Dans un arrêt du 12 juin 2019, le Conseil d’Etat considère que lorsque l’entreprise appartient à une unité économique et sociale (UES) dotée d’instances représentatives du personnel, elle est tenue d’informer en temps utile le salarié de sa possibilité de se faire assister par une personne de son choix appartenant au personnel de l’entreprise ou d’une autre entreprise appartenant à l’UES.

Dans cette espèce, la société concernée a été autorisée par l’inspecteur du travail de la DIRECCTE à licencier un délégué syndical par une décision du 13 décembre 2012.

Le tribunal administratif saisi par le salarié a annulé cette décision dans un jugement du 20 mars 2015.

La Cour administrative d’appel a rejeté l’appel de la Société formé contre ce jugement.

Elle a notamment relevé que la lettre de convocation à entretien préalable ne mentionnait pas la possibilité pour le salarié de se faire assister par un salarié d’une autre entreprise de l’UES à laquelle appartenait son employeur.

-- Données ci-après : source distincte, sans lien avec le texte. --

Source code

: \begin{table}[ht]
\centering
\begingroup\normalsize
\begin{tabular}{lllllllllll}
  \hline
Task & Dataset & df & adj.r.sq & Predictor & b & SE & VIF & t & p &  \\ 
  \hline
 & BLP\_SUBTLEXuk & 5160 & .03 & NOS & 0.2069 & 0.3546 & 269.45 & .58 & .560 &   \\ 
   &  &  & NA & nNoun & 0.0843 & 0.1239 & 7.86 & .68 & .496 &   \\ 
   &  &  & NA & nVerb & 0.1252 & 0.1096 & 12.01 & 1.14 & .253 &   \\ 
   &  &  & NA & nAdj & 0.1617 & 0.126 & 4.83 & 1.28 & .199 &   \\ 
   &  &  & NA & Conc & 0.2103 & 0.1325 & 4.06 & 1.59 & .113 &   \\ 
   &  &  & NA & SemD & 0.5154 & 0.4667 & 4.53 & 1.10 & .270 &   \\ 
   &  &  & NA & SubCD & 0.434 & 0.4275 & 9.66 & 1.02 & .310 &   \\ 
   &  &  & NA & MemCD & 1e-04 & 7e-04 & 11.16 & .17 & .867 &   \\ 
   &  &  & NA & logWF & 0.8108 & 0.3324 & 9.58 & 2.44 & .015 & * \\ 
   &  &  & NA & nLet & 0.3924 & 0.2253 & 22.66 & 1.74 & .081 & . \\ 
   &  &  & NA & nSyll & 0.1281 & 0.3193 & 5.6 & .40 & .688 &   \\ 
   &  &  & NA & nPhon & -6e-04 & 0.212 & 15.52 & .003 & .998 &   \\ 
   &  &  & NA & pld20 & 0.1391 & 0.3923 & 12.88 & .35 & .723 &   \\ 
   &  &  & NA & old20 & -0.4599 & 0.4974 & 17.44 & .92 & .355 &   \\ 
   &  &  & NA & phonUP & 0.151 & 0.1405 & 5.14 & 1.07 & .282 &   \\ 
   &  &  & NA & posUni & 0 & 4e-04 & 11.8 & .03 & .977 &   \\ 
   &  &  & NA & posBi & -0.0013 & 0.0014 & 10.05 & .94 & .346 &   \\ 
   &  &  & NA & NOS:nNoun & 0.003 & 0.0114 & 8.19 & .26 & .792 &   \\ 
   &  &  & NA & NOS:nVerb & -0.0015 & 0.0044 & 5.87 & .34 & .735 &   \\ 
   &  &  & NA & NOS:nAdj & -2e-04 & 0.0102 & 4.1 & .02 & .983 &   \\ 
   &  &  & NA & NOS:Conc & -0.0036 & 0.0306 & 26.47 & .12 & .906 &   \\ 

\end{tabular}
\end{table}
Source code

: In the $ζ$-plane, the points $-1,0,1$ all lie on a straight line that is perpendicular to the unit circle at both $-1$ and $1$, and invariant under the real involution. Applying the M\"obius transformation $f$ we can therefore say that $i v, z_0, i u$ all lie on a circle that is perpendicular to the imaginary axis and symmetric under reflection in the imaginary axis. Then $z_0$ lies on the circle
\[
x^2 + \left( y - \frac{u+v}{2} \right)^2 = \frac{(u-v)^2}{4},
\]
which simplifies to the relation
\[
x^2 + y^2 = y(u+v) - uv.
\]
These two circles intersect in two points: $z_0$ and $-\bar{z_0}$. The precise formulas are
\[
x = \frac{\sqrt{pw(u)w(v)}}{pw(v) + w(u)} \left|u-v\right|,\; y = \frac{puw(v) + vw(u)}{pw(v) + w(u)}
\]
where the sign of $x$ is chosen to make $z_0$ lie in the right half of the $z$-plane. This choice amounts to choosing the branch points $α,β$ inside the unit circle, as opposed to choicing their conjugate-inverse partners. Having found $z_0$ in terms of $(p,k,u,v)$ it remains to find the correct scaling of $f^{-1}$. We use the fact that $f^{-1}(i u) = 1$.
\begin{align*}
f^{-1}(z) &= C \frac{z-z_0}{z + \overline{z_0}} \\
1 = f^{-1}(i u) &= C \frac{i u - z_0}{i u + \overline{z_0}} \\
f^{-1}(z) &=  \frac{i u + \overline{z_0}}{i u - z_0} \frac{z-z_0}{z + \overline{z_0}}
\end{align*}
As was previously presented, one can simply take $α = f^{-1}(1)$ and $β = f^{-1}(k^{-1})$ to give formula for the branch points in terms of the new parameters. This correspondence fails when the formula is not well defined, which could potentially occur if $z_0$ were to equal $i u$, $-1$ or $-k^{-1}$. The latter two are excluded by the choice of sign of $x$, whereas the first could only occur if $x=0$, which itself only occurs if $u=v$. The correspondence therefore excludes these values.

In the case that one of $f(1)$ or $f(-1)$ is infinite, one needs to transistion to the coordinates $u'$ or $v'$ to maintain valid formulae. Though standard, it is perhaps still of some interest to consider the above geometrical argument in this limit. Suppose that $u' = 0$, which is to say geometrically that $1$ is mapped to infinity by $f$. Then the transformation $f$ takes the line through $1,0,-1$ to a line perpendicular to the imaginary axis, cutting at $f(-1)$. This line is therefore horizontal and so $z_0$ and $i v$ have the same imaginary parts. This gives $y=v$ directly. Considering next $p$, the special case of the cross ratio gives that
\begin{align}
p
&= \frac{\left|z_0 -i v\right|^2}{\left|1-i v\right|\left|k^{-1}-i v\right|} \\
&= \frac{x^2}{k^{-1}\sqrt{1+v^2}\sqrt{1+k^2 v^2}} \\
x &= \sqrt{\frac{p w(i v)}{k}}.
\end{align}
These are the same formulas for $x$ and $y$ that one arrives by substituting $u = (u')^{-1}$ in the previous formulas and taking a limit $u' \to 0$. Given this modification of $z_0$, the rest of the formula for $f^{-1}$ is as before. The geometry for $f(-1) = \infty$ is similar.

Elle a également jugé que la convocation à entretien préalable à licenciement ne renseignait pas le salarié de manière complète sur ses droits en matière d’assistance lors de l’entretien.

L’employeur a formé un pourvoi en cassation.

Par un arrêt du 12 juin 2019 (CE, 4° et 1° Chambre 12 juin 2019, n°408970), le Conseil d’Etat a rejeté le pourvoi de la Société tout en rappelant que la procédure de licenciement d’un salarié protégé n’était pas entachée d’irrégularité s’il était établi que le salarié avait été pleinement informé, en temps utile, des modalités d’assistance auxquelles il avait droit, en fonction de la situation de l’entreprise, pour son entretien préalable.